Introduction: Shock deformation arises from the hyper-velocity impact from two or more bodies. It is a key mechanism for planetary formation in the primordial solar system. Olivine is the fundamental rock-forming mineral and the major building-block for a rocky planetary body. In a differentiated planet, Mg-rich olivine is crystallized primarily from the magma forming planet’s mantle. Its orthorhombic crystal structure provides well-defined ways (slip systems) to accommodate the deformation stress and its high melting point makes it a perfect candidate to record the deformations for extreme condition, e.g., shock metamorphism. The interplanetary collision unloads the pressure instantaneously, resulting in an extreme strain rate deformation (up to10⁶/s), with the pressure decaying from the epic centre. Thus, in the same body, it is possible to have both high-shocked (>45GPa) and low-shocked rocks (<20GPa)^1,2. The dislocations induced by shock are distributed randomly in the crystal with no preferred orientation, forming shock mosaicity^1,2,3. It is a crucial petrographic texture to distinguish shock from other plastic deformation (e.g., tectonism). Achondrite meteorites, such as those from the Moon, Mars, or ureilites (Figure 1), originate from fully or partially differentiated planetary bodies. These meteorites record both shock deformation from ejection events and information about their parent bodies. 

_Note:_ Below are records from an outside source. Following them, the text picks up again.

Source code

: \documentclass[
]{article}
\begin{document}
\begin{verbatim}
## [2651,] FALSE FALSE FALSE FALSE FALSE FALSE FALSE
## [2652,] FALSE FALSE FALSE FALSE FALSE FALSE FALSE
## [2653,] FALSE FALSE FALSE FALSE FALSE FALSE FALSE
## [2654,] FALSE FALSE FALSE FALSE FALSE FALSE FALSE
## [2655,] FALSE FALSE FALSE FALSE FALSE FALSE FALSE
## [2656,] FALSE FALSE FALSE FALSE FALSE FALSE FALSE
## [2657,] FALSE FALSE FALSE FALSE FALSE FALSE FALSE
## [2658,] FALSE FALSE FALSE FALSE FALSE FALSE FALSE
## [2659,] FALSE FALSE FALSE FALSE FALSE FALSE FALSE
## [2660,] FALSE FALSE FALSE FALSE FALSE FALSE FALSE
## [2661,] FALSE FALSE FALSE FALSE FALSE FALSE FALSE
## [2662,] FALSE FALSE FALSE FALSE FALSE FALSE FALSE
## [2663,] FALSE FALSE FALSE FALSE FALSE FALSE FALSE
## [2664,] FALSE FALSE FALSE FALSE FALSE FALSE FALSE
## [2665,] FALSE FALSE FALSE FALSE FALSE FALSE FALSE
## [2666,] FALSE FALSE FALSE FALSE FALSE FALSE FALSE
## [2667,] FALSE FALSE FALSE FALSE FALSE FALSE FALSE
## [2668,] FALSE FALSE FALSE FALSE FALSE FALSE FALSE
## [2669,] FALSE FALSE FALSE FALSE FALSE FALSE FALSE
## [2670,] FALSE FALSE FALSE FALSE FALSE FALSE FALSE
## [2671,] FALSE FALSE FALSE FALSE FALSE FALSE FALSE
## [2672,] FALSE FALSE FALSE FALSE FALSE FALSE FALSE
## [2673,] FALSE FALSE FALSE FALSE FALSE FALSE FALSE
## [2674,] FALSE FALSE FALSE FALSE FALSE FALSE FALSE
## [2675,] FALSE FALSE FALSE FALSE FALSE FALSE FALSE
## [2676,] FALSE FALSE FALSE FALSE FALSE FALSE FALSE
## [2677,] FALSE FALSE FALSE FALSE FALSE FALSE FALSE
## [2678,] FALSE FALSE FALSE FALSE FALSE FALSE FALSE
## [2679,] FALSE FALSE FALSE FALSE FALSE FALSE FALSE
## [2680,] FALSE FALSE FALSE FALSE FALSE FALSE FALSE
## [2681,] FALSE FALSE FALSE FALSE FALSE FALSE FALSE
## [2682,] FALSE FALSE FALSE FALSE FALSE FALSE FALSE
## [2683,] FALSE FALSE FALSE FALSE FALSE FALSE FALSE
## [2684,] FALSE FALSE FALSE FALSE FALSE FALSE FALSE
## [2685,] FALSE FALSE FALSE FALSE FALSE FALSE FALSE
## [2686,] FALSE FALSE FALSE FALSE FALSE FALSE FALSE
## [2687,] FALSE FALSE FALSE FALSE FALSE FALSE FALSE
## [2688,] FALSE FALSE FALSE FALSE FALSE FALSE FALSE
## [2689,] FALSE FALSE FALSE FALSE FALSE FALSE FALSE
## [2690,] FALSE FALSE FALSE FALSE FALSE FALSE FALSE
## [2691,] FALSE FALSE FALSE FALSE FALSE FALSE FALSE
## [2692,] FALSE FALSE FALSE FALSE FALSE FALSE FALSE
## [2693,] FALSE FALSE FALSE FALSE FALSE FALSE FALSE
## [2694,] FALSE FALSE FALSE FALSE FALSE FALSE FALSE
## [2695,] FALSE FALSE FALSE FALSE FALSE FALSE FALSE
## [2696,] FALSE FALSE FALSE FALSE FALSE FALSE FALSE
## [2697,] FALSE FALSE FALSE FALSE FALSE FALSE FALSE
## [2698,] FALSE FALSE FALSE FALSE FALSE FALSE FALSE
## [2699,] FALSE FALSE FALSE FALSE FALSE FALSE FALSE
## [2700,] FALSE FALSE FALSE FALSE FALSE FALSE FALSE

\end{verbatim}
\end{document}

Methods and samples: In this work, we used the synchrotron-based dark-field X-ray microscopy (DFXM) coupled with other imaging method, electron-backscattered diffraction (EBSD) and 2 dimensional X-ray diffraction (2D-XRD),  to systematically explore the microstructure development in differently deformed olivine, including non-shocked terrestrial olivine peridotite and kimberlite, to low-shock ureilite EET 96042, and to highly shocked Martian shergottite NWA 7721 and Martian chassignite NWA 2737. By using a line-focus beam, we scanned grain in different layers in sample z-dimension with DFXM, offering maximum resolution of 35 nm, 105 nm, and 500 nm in sample x, y, and z dimension. In the end, it allowed the in-situ reconstruction of 3D deformation volume of the examine grain non-destructively.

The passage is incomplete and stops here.